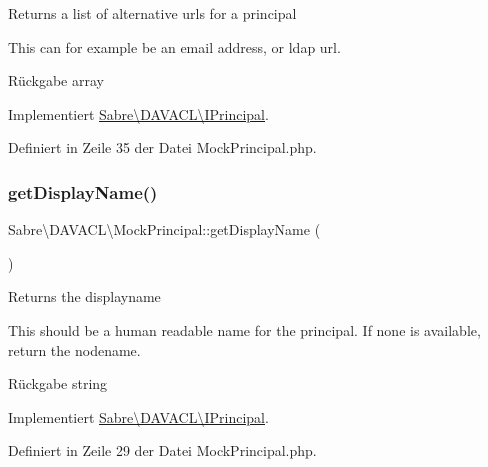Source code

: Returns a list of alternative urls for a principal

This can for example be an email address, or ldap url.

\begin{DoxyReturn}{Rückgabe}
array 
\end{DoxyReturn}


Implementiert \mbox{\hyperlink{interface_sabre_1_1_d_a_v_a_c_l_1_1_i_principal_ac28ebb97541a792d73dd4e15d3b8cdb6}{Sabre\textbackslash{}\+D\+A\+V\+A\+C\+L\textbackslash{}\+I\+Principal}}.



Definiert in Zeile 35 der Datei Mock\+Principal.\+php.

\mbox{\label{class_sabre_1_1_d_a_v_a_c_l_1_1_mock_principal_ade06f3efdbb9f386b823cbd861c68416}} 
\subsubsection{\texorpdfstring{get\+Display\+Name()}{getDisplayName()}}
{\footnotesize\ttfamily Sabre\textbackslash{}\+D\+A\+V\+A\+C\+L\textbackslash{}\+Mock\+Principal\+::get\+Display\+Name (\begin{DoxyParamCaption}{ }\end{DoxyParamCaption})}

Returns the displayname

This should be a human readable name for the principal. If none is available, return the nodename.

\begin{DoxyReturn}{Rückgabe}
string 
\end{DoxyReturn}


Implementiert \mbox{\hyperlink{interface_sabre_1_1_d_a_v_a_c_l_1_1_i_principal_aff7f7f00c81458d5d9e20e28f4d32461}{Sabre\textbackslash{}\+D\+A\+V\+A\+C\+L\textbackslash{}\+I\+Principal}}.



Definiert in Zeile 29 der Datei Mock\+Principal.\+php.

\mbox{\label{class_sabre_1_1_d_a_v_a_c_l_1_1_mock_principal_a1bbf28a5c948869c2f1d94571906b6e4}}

====================

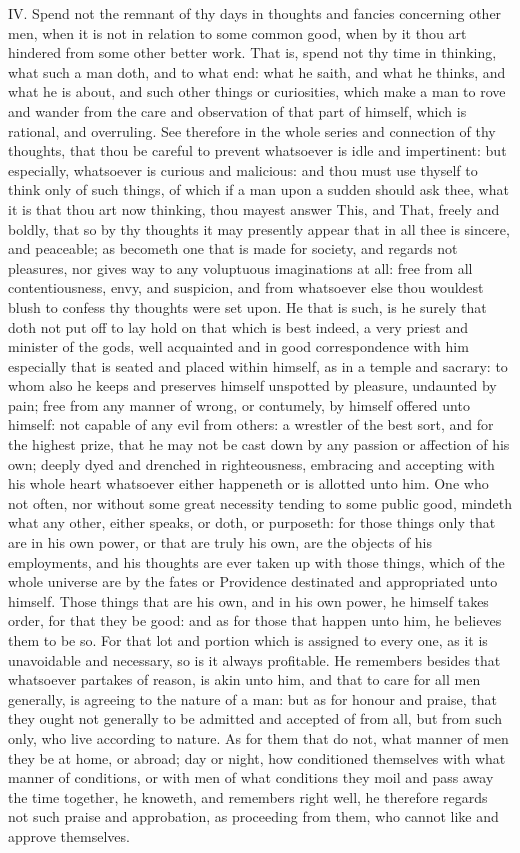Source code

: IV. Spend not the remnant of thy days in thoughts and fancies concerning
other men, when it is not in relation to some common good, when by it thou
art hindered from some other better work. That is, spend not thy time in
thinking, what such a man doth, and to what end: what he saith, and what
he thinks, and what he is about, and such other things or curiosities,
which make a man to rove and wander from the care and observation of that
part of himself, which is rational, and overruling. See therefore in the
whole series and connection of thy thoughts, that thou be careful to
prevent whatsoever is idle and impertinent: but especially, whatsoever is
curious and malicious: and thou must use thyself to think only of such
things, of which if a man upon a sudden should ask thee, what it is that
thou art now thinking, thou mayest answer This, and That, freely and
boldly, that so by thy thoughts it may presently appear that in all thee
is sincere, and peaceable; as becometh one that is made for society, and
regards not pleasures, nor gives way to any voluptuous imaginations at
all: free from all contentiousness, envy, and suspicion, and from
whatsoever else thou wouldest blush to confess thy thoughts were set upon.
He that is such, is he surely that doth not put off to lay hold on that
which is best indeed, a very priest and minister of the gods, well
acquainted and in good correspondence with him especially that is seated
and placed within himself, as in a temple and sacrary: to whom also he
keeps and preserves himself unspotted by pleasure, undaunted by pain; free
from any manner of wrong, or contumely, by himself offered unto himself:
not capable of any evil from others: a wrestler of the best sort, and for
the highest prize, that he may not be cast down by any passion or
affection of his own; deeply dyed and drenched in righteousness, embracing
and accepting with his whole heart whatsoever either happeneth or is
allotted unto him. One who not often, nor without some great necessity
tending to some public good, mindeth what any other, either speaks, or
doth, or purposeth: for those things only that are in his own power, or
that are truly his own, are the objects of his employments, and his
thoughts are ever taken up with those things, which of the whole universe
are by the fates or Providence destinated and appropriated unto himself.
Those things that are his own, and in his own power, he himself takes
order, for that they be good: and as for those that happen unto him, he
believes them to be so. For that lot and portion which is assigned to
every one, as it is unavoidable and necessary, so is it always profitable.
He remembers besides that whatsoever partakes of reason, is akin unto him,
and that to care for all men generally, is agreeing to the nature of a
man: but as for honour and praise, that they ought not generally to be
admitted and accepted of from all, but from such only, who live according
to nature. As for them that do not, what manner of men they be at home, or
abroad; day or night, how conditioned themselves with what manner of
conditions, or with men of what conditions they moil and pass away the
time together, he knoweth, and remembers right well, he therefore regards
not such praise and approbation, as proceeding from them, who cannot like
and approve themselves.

====================

Description of the task: Could you filter the material above and copy each line that holds the word "label"?

Solution:
\mbox{\label{class_sabre_1_1_d_a_v_a_c_l_1_1_mock_principal_ade06f3efdbb9f386b823cbd861c68416}} 
\mbox{\label{class_sabre_1_1_d_a_v_a_c_l_1_1_mock_principal_a1bbf28a5c948869c2f1d94571906b6e4}}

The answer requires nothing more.